'''

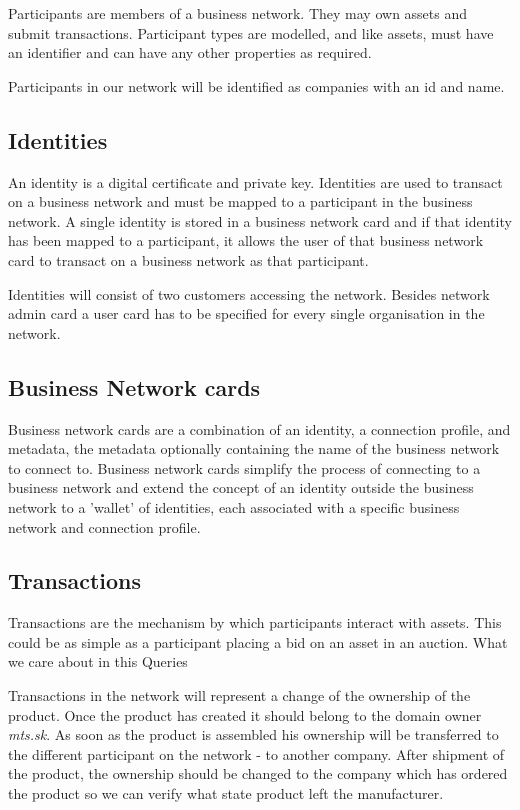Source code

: Participants are members of a business network. They may own assets and submit transactions. Participant types are modelled, and like assets, must have an identifier and can have any other properties as required.

Participants in our network will be identified as companies with an id and name. 

\subsection{Identities}
An identity is a digital certificate and private key. Identities are used to transact on a business network and must be mapped to a participant in the business network. A single identity is stored in a business network card and if that identity has been mapped to a participant, it allows the user of that business network card to transact on a business network as that participant.

Identities will consist of two customers accessing the network. Besides network admin card a user card has to be specified for every single organisation in the network.

\subsection{Business Network cards}

Business network cards are a combination of an identity, a connection profile, and metadata, the metadata optionally containing the name of the business network to connect to. Business network cards simplify the process of connecting to a business network and extend the concept of an identity outside the business network to a 'wallet' of identities, each associated with a specific business network and connection profile.

\subsection{Transactions}

Transactions are the mechanism by which participants interact with assets. This could be as simple as a participant placing a bid on an asset in an auction. What we care about in this 
Queries

Transactions in the network will represent a change of the ownership of the product. Once the product has created it should belong to the domain owner \emph{mts.sk}. As soon as the product is assembled his ownership will be transferred to the different participant on the network - to another company. After shipment of the product, the ownership should be changed to the company which has ordered the product so we can verify what state product left the manufacturer.

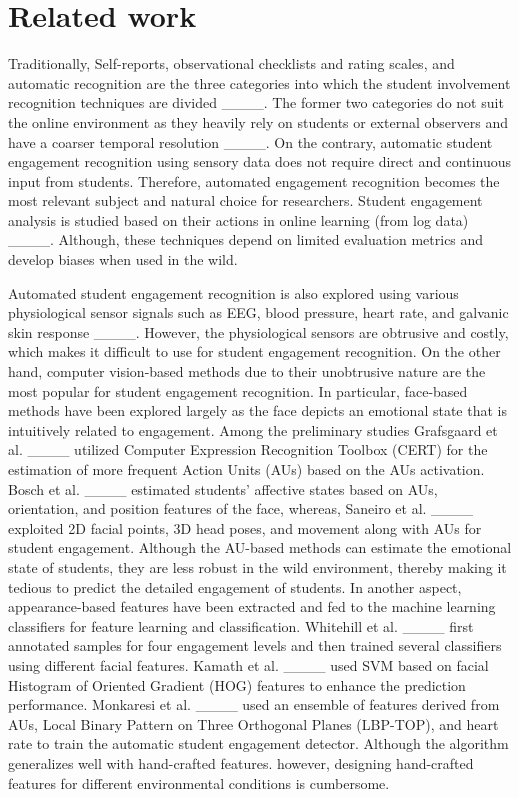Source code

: \section{Related work}
\label{sec:Related work}
Traditionally, Self-reports, observational checklists and rating scales, and automatic recognition are the three categories into which the student involvement recognition techniques are divided ____. The former two categories do not suit the online environment as they heavily rely on students or external observers and have a coarser temporal resolution ____. On the contrary, automatic student engagement recognition using sensory data does not require direct and continuous input from students. Therefore, automated engagement recognition becomes the most relevant 
 subject and natural choice for researchers. Student engagement analysis is studied based on their actions in online learning  (from log data) ____. Although, these techniques depend on limited evaluation metrics and develop biases when used in the wild. 
 \par Automated student engagement recognition is also explored using various physiological sensor signals such as EEG, blood pressure, heart rate, and galvanic skin response ____. However, the physiological sensors are obtrusive and costly, which makes it difficult to use for student engagement recognition. On the other hand, computer vision-based methods due to their unobtrusive nature are the most popular for student engagement recognition. In particular, face-based methods have been explored largely as the face depicts an emotional state that is intuitively related to engagement. Among the preliminary studies Grafsgaard et al. ____ utilized Computer Expression Recognition Toolbox (CERT) for the estimation of more frequent Action Units (AUs) based on the AUs activation. Bosch et al. ____ estimated students' affective states based on AUs, orientation, and position features of the face, whereas, Saneiro et al. ____ exploited 2D facial points, 3D head poses, and movement along with AUs for student engagement. Although the AU-based methods can estimate the emotional state of students, they are less robust in the wild environment, thereby making it tedious to predict the detailed engagement of students. In another aspect, appearance-based features have been extracted and fed to the machine learning classifiers for feature learning and classification. Whitehill et al. ____ first annotated samples for four engagement levels and then trained several classifiers using different facial features. Kamath et al. ____ used SVM based on facial Histogram of Oriented Gradient (HOG) features to enhance the prediction performance. Monkaresi et al. ____ used an ensemble of features derived from AUs, Local Binary Pattern on Three Orthogonal Planes (LBP-TOP), and heart rate to train the automatic student engagement detector. Although the algorithm generalizes well with hand-crafted features. however, designing hand-crafted features for different environmental conditions is cumbersome.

'''

- [WORK INSTRUCTIONS]: The answer must be a word-for-word copy of all the entries, containing no pictures.

- [COMPLETED EXERCISE]:
Source code

: Participants are members of a business network. They may own assets and submit transactions. Participant types are modelled, and like assets, must have an identifier and can have any other properties as required.

Participants in our network will be identified as companies with an id and name. 

\subsection{Identities}
An identity is a digital certificate and private key. Identities are used to transact on a business network and must be mapped to a participant in the business network. A single identity is stored in a business network card and if that identity has been mapped to a participant, it allows the user of that business network card to transact on a business network as that participant.

Identities will consist of two customers accessing the network. Besides network admin card a user card has to be specified for every single organisation in the network.

\subsection{Business Network cards}

Business network cards are a combination of an identity, a connection profile, and metadata, the metadata optionally containing the name of the business network to connect to. Business network cards simplify the process of connecting to a business network and extend the concept of an identity outside the business network to a 'wallet' of identities, each associated with a specific business network and connection profile.

\subsection{Transactions}

Transactions are the mechanism by which participants interact with assets. This could be as simple as a participant placing a bid on an asset in an auction. What we care about in this 
Queries

Transactions in the network will represent a change of the ownership of the product. Once the product has created it should belong to the domain owner \emph{mts.sk}. As soon as the product is assembled his ownership will be transferred to the different participant on the network - to another company. After shipment of the product, the ownership should be changed to the company which has ordered the product so we can verify what state product left the manufacturer.

Source code

: \section{Related work}
\label{sec:Related work}
Traditionally, Self-reports, observational checklists and rating scales, and automatic recognition are the three categories into which the student involvement recognition techniques are divided ____. The former two categories do not suit the online environment as they heavily rely on students or external observers and have a coarser temporal resolution ____. On the contrary, automatic student engagement recognition using sensory data does not require direct and continuous input from students. Therefore, automated engagement recognition becomes the most relevant 
 subject and natural choice for researchers. Student engagement analysis is studied based on their actions in online learning  (from log data) ____. Although, these techniques depend on limited evaluation metrics and develop biases when used in the wild. 
 \par Automated student engagement recognition is also explored using various physiological sensor signals such as EEG, blood pressure, heart rate, and galvanic skin response ____. However, the physiological sensors are obtrusive and costly, which makes it difficult to use for student engagement recognition. On the other hand, computer vision-based methods due to their unobtrusive nature are the most popular for student engagement recognition. In particular, face-based methods have been explored largely as the face depicts an emotional state that is intuitively related to engagement. Among the preliminary studies Grafsgaard et al. ____ utilized Computer Expression Recognition Toolbox (CERT) for the estimation of more frequent Action Units (AUs) based on the AUs activation. Bosch et al. ____ estimated students' affective states based on AUs, orientation, and position features of the face, whereas, Saneiro et al. ____ exploited 2D facial points, 3D head poses, and movement along with AUs for student engagement. Although the AU-based methods can estimate the emotional state of students, they are less robust in the wild environment, thereby making it tedious to predict the detailed engagement of students. In another aspect, appearance-based features have been extracted and fed to the machine learning classifiers for feature learning and classification. Whitehill et al. ____ first annotated samples for four engagement levels and then trained several classifiers using different facial features. Kamath et al. ____ used SVM based on facial Histogram of Oriented Gradient (HOG) features to enhance the prediction performance. Monkaresi et al. ____ used an ensemble of features derived from AUs, Local Binary Pattern on Three Orthogonal Planes (LBP-TOP), and heart rate to train the automatic student engagement detector. Although the algorithm generalizes well with hand-crafted features. however, designing hand-crafted features for different environmental conditions is cumbersome.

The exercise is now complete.